International career
- Years: Team / Apps / (Points)
- 2003–2007: South Africa / 14 / (5)
- Medal record
Men's Rugby union
Representing South Africa
Rugby World Cup
| Gold medal – first place | 2007 France | Squad |

= Wikus van Heerden =

South African rugby union player

Johannes Lodewikus 'Wikus' van Heerden (born 25 February 1979 in Johannesburg) is a South African former rugby union player who played as a flanker. He finished his career playing for the Lions in Super Rugby, and the Golden Lions in the national Currie Cup competition. Van Heerden also won 14 caps for the South Africa national team, the Springboks. Before his move to the Bulls, he was the captain of the Cats (now known as the Lions).

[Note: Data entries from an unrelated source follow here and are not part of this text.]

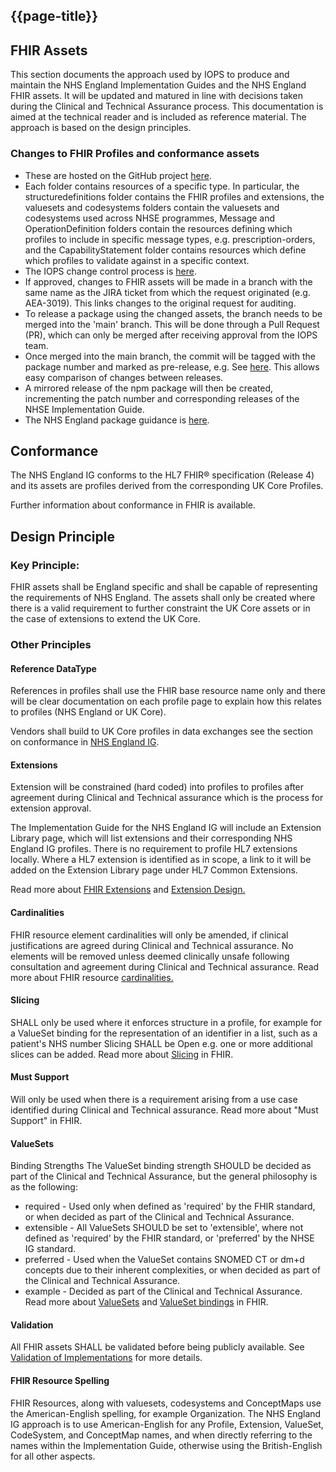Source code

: ## {{page-title}}


## FHIR Assets

This section documents the approach used by IOPS to produce and maintain the NHS England Implementation Guides and the NHS England FHIR assets. It will be updated and matured in line with decisions taken during the Clinical and Technical Assurance process. This documentation is aimed at the technical reader and is included as reference material. The approach is based on the design principles.

### Changes to FHIR Profiles and conformance assets
- These are hosted on the GitHub project [here](https://github.com/NHSDigital/NHSEngland-FHIR-ImplementationGuide).
- Each folder contains resources of a specific type. In particular, the structuredefinitions folder contains the FHIR profiles and extensions, the valuesets and codesystems folders contain the valuesets and codesystems used across NHSE programmes, Message and OperationDefinition folders contain the resources defining which profiles to include in specific message types, e.g. prescription-orders, and the CapabilityStatement folder contains resources which define which profiles to validate against in a specific context.
- The IOPS change control process is [here](https://simplifier.net/guide/NHSE-Design-and-Development-Approach2/Home/Management/Development-and-Release-Management?version=current).
- If approved, changes to FHIR assets will be made in a branch with the same name as the JIRA ticket from which the request originated (e.g. AEA-3019). This links changes to the original request for auditing.
- To release a package using the changed assets, the branch needs to be merged into the 'main' branch. This will be done through a Pull Request (PR), which can only be merged after receiving approval from the IOPS team.
- Once merged into the main branch, the commit will be tagged with the package number and marked as pre-release, e.g. See [here](https://github.com/NHSDigital/NHSEngland-FHIR-ImplementationGuide/tags). This allows easy comparison of changes between releases.
- A mirrored release of the npm package will then be created, incrementing the patch number and corresponding releases of the NHSE Implementation Guide.
- The NHS England package guidance is [here](https://simplifier.net/guide/NHSE-Design-and-Development-Approach2/Home/Management/Version-Management?version=current#Package-Versioning).


## Conformance

The NHS England IG conforms to the HL7 FHIR® specification (Release 4) and its assets are profiles derived from the corresponding UK Core Profiles.

Further information about conformance in FHIR is available.

## Design Principle

### Key Principle:

FHIR assets shall be England specific and shall be capable of representing the requirements of NHS England. The assets shall only be created where there is a valid requirement to further constraint the UK Core assets or in the case of extensions to extend the UK Core. 

### Other Principles

#### Reference DataType

References in profiles shall use the FHIR base resource name only and there will be clear documentation on each profile page to explain how this relates to profiles (NHS England or UK Core).

Vendors shall build to UK Core profiles in data exchanges see the section on conformance in [NHS England IG](https://simplifier.net/guide/nhs-england-fhir-implementation-guide?version=current).

#### Extensions

Extension will be constrained (hard coded) into profiles to profiles after agreement during Clinical and Technical assurance which is the process for extension approval.

The Implementation Guide for the NHS England IG will include an Extension Library page, which will list extensions and their corresponding NHS England IG profiles. There is no requirement to profile HL7 extensions locally. Where a HL7 extension is identified as in scope, a link to it will be added on the Extension Library page under HL7 Common Extensions.

Read more about [FHIR Extensions](https://www.hl7.org/fhir/r4/extensibility.html) and [Extension Design.](https://simplifier.net/guide/HL7FHIRUKCoreDesignandDevelopmentApproach/Home/Asset-Design/Extension-Design?version=current)

#### Cardinalities
FHIR resource element cardinalities will only be amended, if clinical justifications are agreed during Clinical and Technical assurance.
No elements will be removed unless deemed clinically unsafe following consultation and agreement during Clinical and Technical assurance.
Read more about FHIR resource [cardinalities.](http://hl7.org/fhir/r4/profiling.html#cardinality)

#### Slicing
SHALL only be used where it enforces structure in a profile, for example
for a ValueSet binding
for the representation of an identifier in a list, such as a patient's NHS number
Slicing SHALL be Open e.g. one or more additional slices can be added.
Read more about [Slicing](https://www.hl7.org/fhir/r4/profiling.html#slicing) in FHIR.

#### Must Support
Will only be used when there is a requirement arising from a use case identified during Clinical and Technical assurance.
Read more about "Must Support" in FHIR.

#### ValueSets
Binding Strengths
The ValueSet binding strength SHOULD be decided as part of the Clinical and Technical Assurance, but the general philosophy is as the following:

- required - Used only when defined as 'required' by the FHIR standard, or when decided as part of the Clinical and Technical Assurance.
- extensible - All ValueSets SHOULD be set to 'extensible', where not defined as 'required' by the FHIR standard, or 'preferred' by the NHSE IG standard.
- preferred - Used when the ValueSet contains SNOMED CT or dm+d concepts due to their inherent complexities, or when decided as part of the Clinical and Technical Assurance.
- example - Decided as part of the Clinical and Technical Assurance.
Read more about [ValueSets](https://www.hl7.org/fhir/r4/terminologies.html#valuesets) and [ValueSet bindings](https://www.hl7.org/fhir/r4/terminologies.html#strength) in FHIR.

#### Validation
All FHIR assets SHALL be validated before being publicly available. See [Validation of Implementations](https://simplifier.net/guide/HL7FHIRUKCoreDesignandDevelopmentApproach/Home/ConformanceandDependencies/ValidationofImplementations.guide.md?version=current) for more details.

#### FHIR Resource Spelling
FHIR Resources, along with valuesets, codesystems and ConceptMaps use the American-English spelling, for example Organization. The NHS England IG approach is to use American-English for any Profile, Extension, ValueSet, CodeSystem, and ConceptMap names, and when directly referring to the names within the Implementation Guide, otherwise using the British-English for all other aspects.


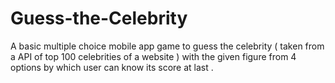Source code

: # Guess-the-Celebrity
A basic multiple choice mobile app game to guess the celebrity ( taken from a API of top 100 celebrities of a website ) with the given figure from 4 options by which user can know its score at last .
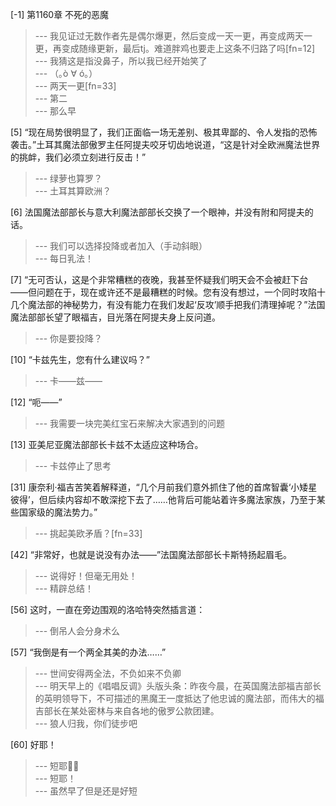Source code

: 
[-1] 第1160章 不死的恶魔
>--- 我见证过无数作者先是偶尔爆更，然后变成一天一更，再变成两天一更，再变成随缘更新，最后tj。难道胖鸡也要走上这条不归路了吗[fn=12]<br>
>--- 我猜这是指没鼻子，所以我已经开始笑了<br>
>--- （｡ò ∀ ó｡）<br>
>--- 两天一更[fn=33]<br>
>--- 第二<br>
>--- 那么早<br>

[5] “现在局势很明显了，我们正面临一场无差别、极其卑鄙的、令人发指的恐怖袭击。”土耳其魔法部傲罗主任阿提夫咬牙切齿地说道，“这是针对全欧洲魔法世界的挑衅，我们必须立刻进行反击！”
>--- 绿萝也算罗？<br>
>--- 土耳其算欧洲？<br>

[6] 法国魔法部部长与意大利魔法部部长交换了一个眼神，并没有附和阿提夫的话。
>--- 我们可以选择投降或者加入（手动斜眼）<br>
>--- 每日乳法！<br>

[7] “无可否认，这是个非常糟糕的夜晚，我甚至怀疑我们明天会不会被赶下台——但问题在于，现在或许还不是最糟糕的时候。您有没有想过，一个同时攻陷十几个魔法部的神秘势力，有没有能力在我们发起‘反攻’顺手把我们清理掉呢？”法国魔法部部长望了眼福吉，目光落在阿提夫身上反问道。
>--- 你是要投降？<br>

[10] “卡兹先生，您有什么建议吗？”
>--- 卡——兹——<br>

[12] “呃——”
>--- 我需要一块完美红宝石来解决大家遇到的问题<br>

[13] 亚美尼亚魔法部部长卡兹不太适应这种场合。
>--- 卡兹停止了思考<br>

[31] 康奈利·福吉苦笑着解释道，“几个月前我们意外抓住了他的首席智囊‘小矮星彼得’，但后续内容却不敢深挖下去了……他背后可能站着许多魔法家族，乃至于某些国家级的魔法势力。”
>--- 挑起美欧矛盾？[fn=33]<br>

[42] “非常好，也就是说没有办法——”法国魔法部部长卡斯特扬起眉毛。
>--- 说得好！但毫无用处！<br>
>--- 精辟总结！<br>

[56] 这时，一直在旁边围观的洛哈特突然插言道：
>--- 倒吊人会分身术么<br>

[57] “我倒是有一个两全其美的办法……”
>--- 世间安得两全法，不负如来不负卿<br>
>--- 明天早上的《唱唱反调》头版头条：昨夜今晨，在英国魔法部福吉部长的英明领导下，不可描述的黑魔王一度抵达了他忠诚的魔法部，而伟大的福吉部长在某处密林与来自各地的傲罗公款团建。<br>
>--- 狼人归我，你们徒步吧<br>

[60] 好耶！
>--- 短耶✌🏻<br>
>--- 短耶！<br>
>--- 虽然早了但是还是好短<br>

He announced his retirement during the 2012 Currie Cup Premier Division season.

==Career==
Van Heerden made his debut for the Springboks on 7 June 2003 as flanker against Scotland at Kings Park in Durban. South Africa won the match 29 points to 25. He played at flanker for the second Test against the Scottish a week later at Ellis Park, which South Africa also won, 28 to 19.

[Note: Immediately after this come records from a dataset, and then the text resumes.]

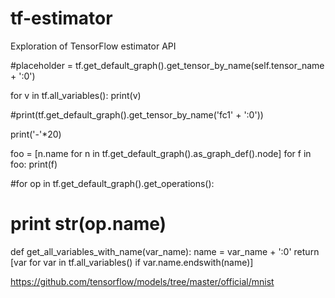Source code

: # tf-estimator
Exploration of TensorFlow estimator API

#placeholder = tf.get_default_graph().get_tensor_by_name(self.tensor_name + ':0')

for v in tf.all_variables():
    print(v)

#print(tf.get_default_graph().get_tensor_by_name('fc1' + ':0'))


print('-'*20)

foo = [n.name for n in tf.get_default_graph().as_graph_def().node]
for f in foo:
    print(f)



#for op in tf.get_default_graph().get_operations():
#    print str(op.name) 


def get_all_variables_with_name(var_name):
    name = var_name + ':0'
    return [var for var in tf.all_variables() if var.name.endswith(name)]

https://github.com/tensorflow/models/tree/master/official/mnist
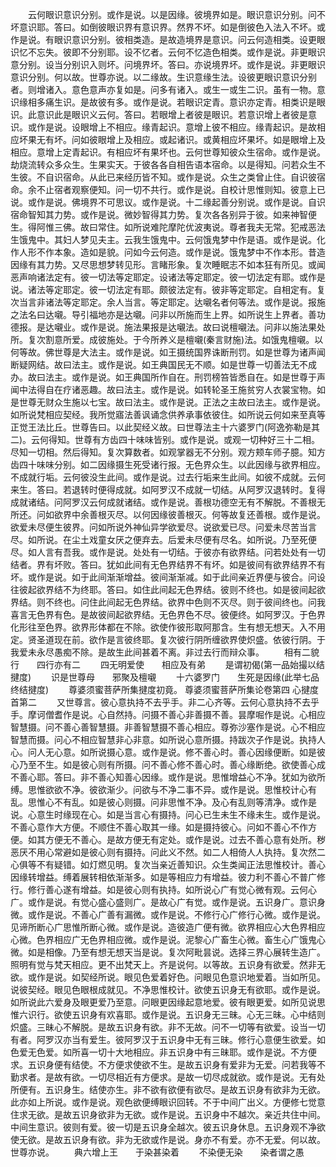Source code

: <!-- { "loadSidebar": true } -->
　　云何眼识意识分别。或作是说。以是因缘。彼境界如是。眼识意识分别。问不坏意识耶。答曰。如倒彼眼识界有意识界。然界不坏。如是倒彼色入法入不坏。或作是说。有眼识意识分别。彼相类造。是故造境界是意识。问云何造相类。设更眼识忆不忘失。彼即不分别耶。设不忆者。云何不忆造色相类。或作是说。非更眼识意分别。设当分别识入则坏。问境界坏。答曰。亦说境界坏。或作是说。非更眼识意识分别。何以故。世尊亦说。以二缘故。生识意缘生法。设彼更眼识意识分别者。则增诸入。意色意声亦复如是。问多有诸入。或生一或生二识。虽有一物。意识缘相多痛生识。是故彼有多。或作是说。若眼识定青。意识亦定青。相类识是眼识。此意识此是眼识义云何。答曰。若眼增上者彼是眼识。若意识增上者彼是意识。或作是说。设眼增上不相应。缘青起识。意增上彼不相应。缘青起识。是故相应坏果无有坏。问如彼眼增上及相应。或起诸识。或黄相应坏果坏。如是眼增上及相应。意增上定青起识。有相应坏有果坏也。云何世尊知彼众生宿命。或作是说。劫烧流转众多众生。生果实天。于彼各各自相告语本宿命。以是得知。问若众生不生彼。不自识宿命。从此已来经历皆不知。或作是说。众生之类曾止住。自识彼宿命。余不止宿者观察便知。问一切不共行。或作是说。自校计思惟则知。彼意上已说。或作是说。佛境界不可思议。或作是说。十二缘起善分别说。或作是说。自识宿命智知其力势。或作是说。微妙智得其力势。复次各各别异于彼。如来神智便生。得阿惟三佛。故曰常住。如所说难陀摩陀优波夷说。尊者我夫无常。犯戒恶法生饿鬼中。其妇人梦见夫主。云我生饿鬼中。云何饿鬼梦中作是语。或作是说。化作人形不作本象。造如是貌。问如今云何造。或作是说。饿鬼梦中不作本形。昔造因缘有其力势。又尽思想梦转见形。言睹形象。复次睡眠志不如本狂有所见。或闻恶声响诸法定有。彼一切法等定耶定。设诸法等定耶定。彼一切法定有耶。或作是说。诸法等定耶定。彼一切法定有耶。颇彼法定有。彼非等定耶定。自相定有。复次当言非诸法等定耶定。余人当言。等定耶定。达嚫名者何等法。或作是说。报施之法名曰达嚫。导引福地亦是达嚫。问非以所施而生上界。如所说生上界者。善功德报。是达嚫业。或作是说。施法果报是达嚫法。故曰说檀嚫法。问非以施法果处所。复次割意所爱。成彼施处。于今所养义是檀嚫(秦言财施)法。如饿鬼檀嚫。以何等故。佛世尊是大法主。或作是说。如王摄统国界诛断刑罚。如是世尊为诸声闻断疑网结。故曰法主。或作是说。如王典国民无不顺。如是世尊一切善法无不成办。故曰法主。或作是说。如王典国所作自在。刑罚榜笞皆悉自在。如是世尊于声闻中法得自在疗诸恶趣。故曰法主。或作是说。如转轮圣王施贫穷人衣裳宝物。如是世尊无财众生施以七宝。故曰法主。或作是说。正法之主故曰法主。或作是说。如所说梵相应契经。我所觉寤法善讽诵念供养承事依彼住。如所说云何如来至真等正觉王法比丘。世尊告曰。以此契经义故。曰世尊法主十六婆罗门(阿逸弥勒是其二)。云何得知。世尊有方齿四十味味皆别。或作是说。或观一切种好三十二相。尽知一切相。然后得知。复次算数者。如观掌器无不分别。观方颊车师子臆。知方齿四十味味分别。如二因缘摄生死受诸行报。无色界众生。以此因缘与欲界相应。不成就行垢。云何彼没生此间。或作是说。过去行垢来生此间。如彼不成就。云何来生。答曰。若退转时便得成就。如阿罗汉不成就一切结。从阿罗汉退转时。复得成就诸结。问阿罗汉云何成就诸结。或作是说。善根功德空无有不解脱。不善根无所还。问如欲界中余善根灭尽。以何因缘彼善根灭。何等故复还善根。或作是说。欲爱未尽便生彼界。问如所说外神仙异学欲爱尽。说欲爱已尽。问爱未尽苦当言尽。如所说。在尘土戏童女厌之便弃去。后爱未尽便有尽名。如所说。乃至死便尽。如人言有吾我。或作是说。处处有一切结。于彼亦有欲界结。问若处处有一切结者。界有坏败。答曰。犹如此间有无色界结界不有坏。如是彼间有欲界结界不有坏。或作是说。如于此间渐渐增益。彼间渐渐减。如于此间亲近界便与彼合。问设往彼起欲界结不为终耶。答曰。如住此间起无色界结。彼则不终也。如是彼间起欲界结。则不终也。问住此间起无色界结。欲界中色则不灭尽。则于彼间终也。问我喜言无色界有色。是故彼间起欲界结。无色界色不尽。彼便终。如阿罗汉。于色界化形往至色界。欲界形体都在不除。欲使作彼形取阿那含。生有想无想天。入不用定。贤圣道现在前。欲作是言彼终耶。复次彼行阴所缠欲界使炽盛。依彼行阴。于我爱未永尽愚痴不除。是故生此间甚着不离。非过去行而辩众事。
　　相有二貌行　　四行亦有二
　　四无明爱使　　相应及有弟
　　是谓初偈(第一品始撮以结揵度)
　　识是世尊母　　邪聚及檀嚫
　　十六婆罗门　　生死是因缘(此举七品终结揵度)
　　尊婆须蜜菩萨所集揵度初竟。
尊婆须蜜菩萨所集论卷第四
心揵度首第二
　　又世尊言。彼心意执持不去乎手。非二心齐等。云何心意执持不去乎手。摩诃僧耆作是说。心自然持。问摄不善心非善摄不善。昙摩啒作是说。心相应智慧摄。问不善心善智慧摄。非善智慧摄不善心相应。尊弥沙塞作是说。心不相应智慧而摄。问心不相应智慧非心非意。如所说心意所摄。持跋次子作是说。执持人心。问人无心意。如所说摄心意。或作是说。修不善心时。善心因缘便断。如是彼心乃至不生。如是彼心则有所摄。问不善心修不善心时。善心缘断绝。欲使善心成不善心耶。答曰。非不善心知善心因缘。或作是说。思惟增益心不净。犹如为欲所缚。思惟欲欲不净。彼欲渐少。问欲与不净二事不异。或作是说。思惟校计心有乱。思惟心不有乱。如是彼心则摄。问非思惟不净。及心有乱则等清净。或作是说。心意生时缘现在心。如是当言心有摄持。问心已生未生不缘未生。或作是说。不善心意作大方便。不顺住不善心取其一缘。如是摄持彼心。问如不善心不作方便。如其方便无不善心。是故方便无有定处。或作是说。过去不善心意有处所。秽恶厌不用心常避如是彼心则有摄持。问此义不然。如二人相倚人人执持。复次然二心俱等不有疑错。如灯燃见明。复次当亲近善知识。众生类闻正法思惟校计。善心因缘转增益。缚着展转相依渐渐多。如是等相应力有增益。彼力利不善心不普广修行。修行善心遂有增益。如是彼心则有执持。如所说心广有觉心微有观。云何心广。或作是说。有觉心盛心盛则广。是故心广有觉。或作是说。五识身广。意识身微。或作是说。不善心广善有漏微。或作是说。不修行心广修行心微。或作是说。见谛所断心广思惟所断心微。或作是说。造彼造广便有微。欲界相应心大色界相应心微。色界相应广无色界相应微。或作是说。泥黎心广畜生心微。畜生心广饿鬼心微。如是相像。乃至有想无想天当是说。复次阿毗昙说。选择三界心展转生造广。照明有觉与梵天相应。更不出梵天上。齐是说何。以等故。五识身有欲爱。然非无欲。或作是说。如契经所说。眼见色爱着好色。问眼见色意识地爱着。当如所见。说彼契经。眼见色眼根成就见。不净思惟校计。欲使五识身无有欲耶。或作是说。如所说此六爱身及眼更爱乃至意。问眼更因缘起意地爱。彼有眼更爱。如所见说思惟六识行。欲使五识身有欢喜耶。或作是说。五识身无三昧。心无三昧。心中结则炽盛。三昧心不解脱。是故五识身有欲。非不无故。问不一切等有欲爱。设当一切有者。阿罗汉亦当有爱生。彼阿罗汉于五识身中无有三昧。修行心意便生欲爱。如色爱无色爱。如所喜一切十大地相应。非五识身中有三昧耶。或作是说。不方便求。五识身便有结使。不方便求使欲不生。是故五识身有爱非为无爱。问若我等不勤求者。是故有欲。一切尽相近有方便求。是故一切尽成就欲。或作是说。无有处所便有。五识身生。结使亦生。非不欲有欲便有欲尽。是故五识身有欲非为无欲。此亦如上所说。或作是说。观色欲便缚眼识回转。不于中间广出义。方便修七觉意住求无欲。是故五识身欲非为无欲。或作是说。五识身中不越次。亲近共住中间。中间生意识。彼则有爱。彼一切是五识身全越次。彼五识身休息。五识身观不净欲使无欲。是故五识身有欲。非为无欲或作是说。身亦不有爱。亦不无爱。何以故。世尊亦说。
　　典六增上王　　于染甚染着
　　不染便无染　　染者谓之愚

He was subsequently including in South Africa's 2003 Tri Nations Series squad. He played against the Wallabies at Newlands, which the Springboks won 26 to 22. He also played against the All Blacks at Loftus Versfeld, and was a reserve in another match against Australia at Suncorp Stadium, both of which the Springboks lost.

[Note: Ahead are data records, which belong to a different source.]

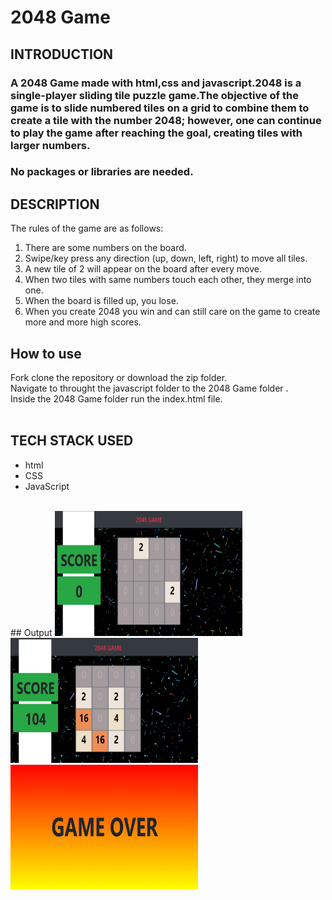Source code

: # 2048 Game<br>
## INTRODUCTION
### A 2048 Game made with html,css and javascript.2048 is a single-player sliding tile puzzle game.The objective of the game is to slide numbered tiles on a grid to combine them to create a tile with the number 2048; however, one can continue to play the game after reaching the goal, creating tiles with larger numbers.

### No packages or libraries are needed.<br>
## DESCRIPTION
The rules of the game are as follows:
1. There are some numbers on the board.
2. Swipe/key press any direction (up, down, left, right) to move all tiles.
3. A new tile of 2 will appear on the board after every move.
4. When two tiles with same numbers touch each other, they merge into one.
5. When the board is filled up, you lose.
6. When you create 2048 you win and can still care on the game to create more and more high scores.
## How to use 
Fork clone the repository or download the zip folder.<br>
Navigate to throught the javascript folder to the 2048 Game folder .<br>
Inside the 2048 Game folder run the index.html file.<br>
<br>
## TECH STACK USED
* html
* CSS
* JavaScript
<br>
## Output
<img src="initial.png" alt="Screen 1" width="300" height="200"/>
<img src="play.png" alt="play screen" width="300" height="200"/>
<img src="gameover.png" alt="over screen" width="300" height="200"/>
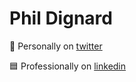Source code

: 
# Phil Dignard

🦤 Personally on [twitter](https://twitter.com/digphil)

🟦 Professionally on [linkedin](https://www.linkedin.com/in/digphil)

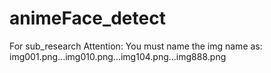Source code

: # animeFace_detect
For sub_research
Attention:
 You must name the img name as:
   img001.png...img010.png...img104.png...img888.png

Van Heerden had a good 2007 Super 14 campaign with the Bulls as the team's specialist fetcher. His best game was in the Bulls’ 92–3 win against the Reds at Loftus, scoring two tries in the process. This led to him being selected into the Springboks. In July 2007, Van Heerden played his first Test in four years, against the Wallabies in Sydney. He played very well in this match, being regarded as the best Bok forward, albeit in a second string Springbok XV. He was equally impressive in the match against the All Blacks in Christchurch a week later. These performances lead to his inclusion in the Springbok's victorious 2007 Rugby World Cup squad.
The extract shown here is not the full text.